Windows is changing this mentality, and that is a good thing. Unfortunately, some holdovers of this model still exist, and thus Windows does have a easier attack profile even when discounting for how common the OS is.

[Green1]

just to be clear, it's not more difficult to compromise apple or Linux it just doesn't happen as it's not worth attacking such a small market when you are working with success rate that is likely less than 1%. That is my point really, not trying to insult anyone for their choice of operating systems just pointing out that the real differences are not the same as the marketed or perceived ones :)

This doesn't stand up to scrutiny at all, just look at the server market, Apache is the most popular web server in the world, and yet it has much less malware written for it than does IIS, it has nothing to do with popularity, it has to do with security. The same holds true for exchange vs sendmail (more mail servers runs sendmail, more malware for exchange) as well as various other applications.

Just because the most popular operating system also has the most exploits, doesn't mean that it has them soley because it is popular. It has more to do with the fact that they didn't even remotely consider security in their designs until the past few years, and they have a LOT of catching up to do.

Now all of that said, apple users shouldn't sit back and believe they are bulletproof just because they don't run windows, there ARE viruses for mac out in the wild, and regardless of operating system, the weakest link is still the user. There isn't a system out there that will protect you from yourself, if you click on every file that strangers email you, and if you believe every pop-up and banner ad you read, then you WILL be compromised eventually.

[marsgal42]

At work we use Linux and Solaris for the stuff that matters. I read my email on an XP box, but that's about all I do with it. Viruses and malware are non-issues.
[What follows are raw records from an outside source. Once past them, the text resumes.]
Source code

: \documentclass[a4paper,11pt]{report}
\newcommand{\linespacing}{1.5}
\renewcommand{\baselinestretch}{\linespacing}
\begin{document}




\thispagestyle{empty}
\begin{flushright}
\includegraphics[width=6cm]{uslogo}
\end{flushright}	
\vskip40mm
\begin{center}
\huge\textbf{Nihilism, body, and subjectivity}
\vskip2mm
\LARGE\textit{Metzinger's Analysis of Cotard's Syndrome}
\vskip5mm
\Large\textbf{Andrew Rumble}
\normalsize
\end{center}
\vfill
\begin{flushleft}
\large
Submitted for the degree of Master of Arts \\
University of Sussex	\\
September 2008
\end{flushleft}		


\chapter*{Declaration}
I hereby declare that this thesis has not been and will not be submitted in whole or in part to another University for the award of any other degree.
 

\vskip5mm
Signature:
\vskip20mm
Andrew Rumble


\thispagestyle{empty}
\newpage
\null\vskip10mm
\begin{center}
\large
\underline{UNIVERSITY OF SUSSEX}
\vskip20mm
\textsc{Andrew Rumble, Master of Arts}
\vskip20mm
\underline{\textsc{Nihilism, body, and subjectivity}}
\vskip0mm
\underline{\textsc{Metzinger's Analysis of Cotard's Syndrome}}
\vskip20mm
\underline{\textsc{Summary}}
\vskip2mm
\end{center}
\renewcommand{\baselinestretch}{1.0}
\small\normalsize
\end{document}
My computer at home, the one I spend my own money on (and the one I'm using right now) is a Mac. I have Linux at home as well.

One approach I've played with is loading Linux on a Sun box, like the Ultra 5 workstation sitting next to my Mac. The resulting system is ample for most web browsing and email, running about the same speed as a fast Pentium II box. Being a Linux box it's impervious to all Windows attacks. With an UltraSPARC processor it's impervious to all x86 attacks as well. Us Sun hackers were doing 64 bits before most of the Windows fanboys could even count that high.

...laura

[Mr. Flibble]

Us Sun hackers were doing 64 bits before most of the Windows fanboys could even count that high.

Sun!? You ZFS fanboi's! (Joking!)

[psilosin]

All this OS bashing is making me nostalgic for the IRC days when dropping an mteardrop /all from BitchX instantly won you any argument you were having with someone running windows95 :)

[mararmeisto]

[R]egardless of operating system, the weakest link is still the user...

...usually resulting in a case of PEBKAC.

[loki]

wow, I thought we where talking about desktops, and the point about linux and unix being more secure because of the not running as root thing, that is just training and the point that I am trying to make. Talking about apache is a totally different beast that isn't an OS. Everyone loves to bash Microsoft, I'm not a M$ fanboy by any means but I do look at all OSs without bias, Windows is a damn good OS, so are lots of linux distros and OSX, they all have their ups and downs.